Are you a leader or a micromanager? The difference is whether your team’s speed is theirs or yours…because micromanagement comes with a speed limit.
Micromanage your team, and you will never get your people to use their potential, and your team will never be as successful as it could be. So, if micromanaging is so wrong (with your team losing speed and not using their potential), why do so many executives still micromanage their teams?
Leaders enable their teams, and micromanagers control
Very often, executives micromanage not because their people and teams are not capable but for their own need to feel in control. If you need to know everything and direct your people on everything to feel in control…even if you know it is not right, you will continue to micromanage because you need to FEEL in control. Think of it this way: As you climb higher, your way gets more and more out of date. So, telling your people what to do all the time might not add any real value.

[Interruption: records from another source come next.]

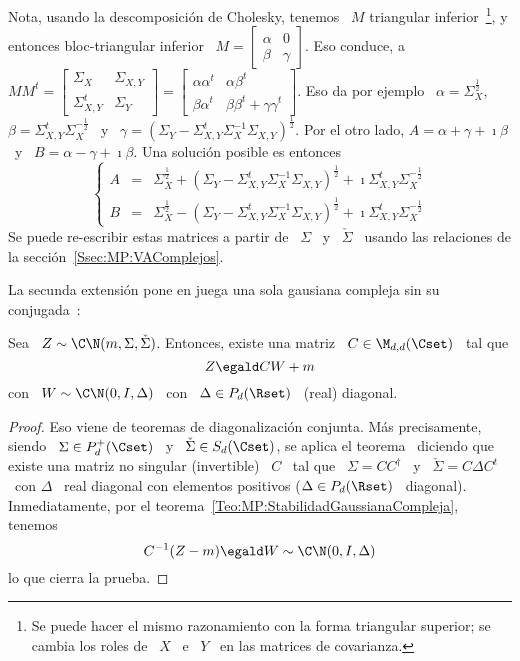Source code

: %
Nota,  usando  la  descomposici\'on   de  Cholesky,  tenemos  \  $M$  triangular
inferior~\footnote{Se puede hacer el  mismo razonamiento con la forma triangular
  superior;  se cambia  los roles  de \  $X$  \ e  \ $Y$  \ en  las matrices  de
  covarianza.},  y  entonces bloc-triangular  inferior  \  $M =  \begin{bmatrix}
  \alpha  &  0  \\  \beta  &  \gamma \end{bmatrix}$.   Eso  conduce,  a  $M  M^t
= \begin{bmatrix} \Sigma_X & \Sigma_{X,Y} \\ \Sigma_{X,Y}^t &
  \Sigma_Y \end{bmatrix}  = \begin{bmatrix} \alpha \alpha^t &  \alpha \beta^t \\
  \beta \alpha^t &  \beta \beta^t + \gamma \gamma^t  \end{bmatrix}$.  Eso da por
ejemplo \   $\alpha    =   \Sigma_X^{\frac12}$,    \    $\beta   =    \Sigma_{X,Y}^t
\Sigma_X^{-\frac12}$ \ y \ $\gamma = \left( \Sigma_Y - \Sigma_{X,Y}^t \Sigma_X^{-1}
  \Sigma_{X,Y} \right)^{\frac12}$.   Por el otro lado,  $A = \alpha  + \gamma +
\imath \beta$ \ y \ $B = \alpha - \gamma + \imath \beta$. Una soluci\'on posible
es entonces
%
\[
\left\{\begin{array}{lll}
A & = & \Sigma_X^{\frac12} + \left( \Sigma_Y - \Sigma_{X,Y}^t \Sigma_X^{-1} \Sigma_{X,Y}
\right)^{\frac12}  + \imath \Sigma_{X,Y}^t
\Sigma_X^{-\frac12}\\[2.5mm]
%
B & = &  \Sigma_X^{\frac12} - \left( \Sigma_Y - \Sigma_{X,Y}^t \Sigma_X^{-1} \Sigma_{X,Y}
\right)^{\frac12} + \imath \Sigma_{X,Y}^t
\Sigma_X^{-\frac12}
\end{array}\right.
\]
%
Se  puede   re-escribir  estas  matrices   a  partir  de   \  $\Sigma$  \   y  \
$\check{\Sigma}$       \      usando       las       relaciones      de       la
secci\'on~\ref{Ssec:MP:VAComplejos}.

La  secunda  extensi\'on  pone  en  juega  una sola  gausiana  compleja  sin  su
conjugada~\cite{EriKoi06, SchSch03}:
%
\begin{teorema}
\label{Teo:MP:GausianaComplejaWIDiago}
%
  Sea \ $Z \sim \C\N(m,\Sigma,\check{\Sigma})$. Entonces, existe una matriz \ $C
  \in \M_{d,d}(\Cset)$ \ tal que
  \[
  Z \egald C W + m
  \]
  con \ $W \sim \C\N(0,I,\Delta)$ \ con \ $\Delta \in P_d(\Rset)$ \ (real) diagonal.
\end{teorema}
\begin{proof}
  Eso  viene  de teoremas  de  diagonalizaci\'on  conjunta. M\'as  precisamente,
  siendo \ $\Sigma  \in P_d^+(\Cset)$ \ y \  $\check{\Sigma} \in S_d(\Cset)$, se
  aplica el  teorema~\cite[Teo.~7.6.5]{HorJoh13} diciendo que  existe una matriz
  no  singular (invertible)  \  $C$ \  tal  que \  $\Sigma  = C  C^\dag$  \ y  \
  $\check{\Sigma} = C  \Delta C^t$ \ con $\Delta$ \  real diagonal con elementos
  positivos  ($\Delta  \in  P_d(\Rset)$  \  diagonal).  Inmediatamente,  por  el
  teorema~\ref{Teo:MP:StabilidadGaussianaCompleja}, tenemos
  \[
  C^{-1} (Z - m) \egald W \sim \C\N(0,I,\Delta)
  \]
  lo que cierra la prueba.
\end{proof}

How to ensure your nose is in and your fingers are out
Leaders can’t delegate the work and play golf. A leader’s job is to set a clear direction and pace and keep that direction and speed clear in their people’s minds. Also, you can’t grow and coach your people without involvement, which requires you to keep your nose in. The best way the put your nose in is by asking questions and listening to your people. Also, when
you listen to your people, they feel more valued. You have to keep your fingers out, and you do that by stopping giving your people the answers. With your questions, you will help your people uncover the answers independently, taking more ownership of their solutions than yours.
How to engage different personalities in your team in other ways
You must be consistently different to keep your nose in and make your communications as effective as possible. Successful leaders adapt their communications to the other personalities in their team. By adjusting to their people, they get their key messages and information to land faster with their people. To engage your people and for them to feel empowered, adapt to your people before asking them to adapt to you. You gain more influence by adjusting first.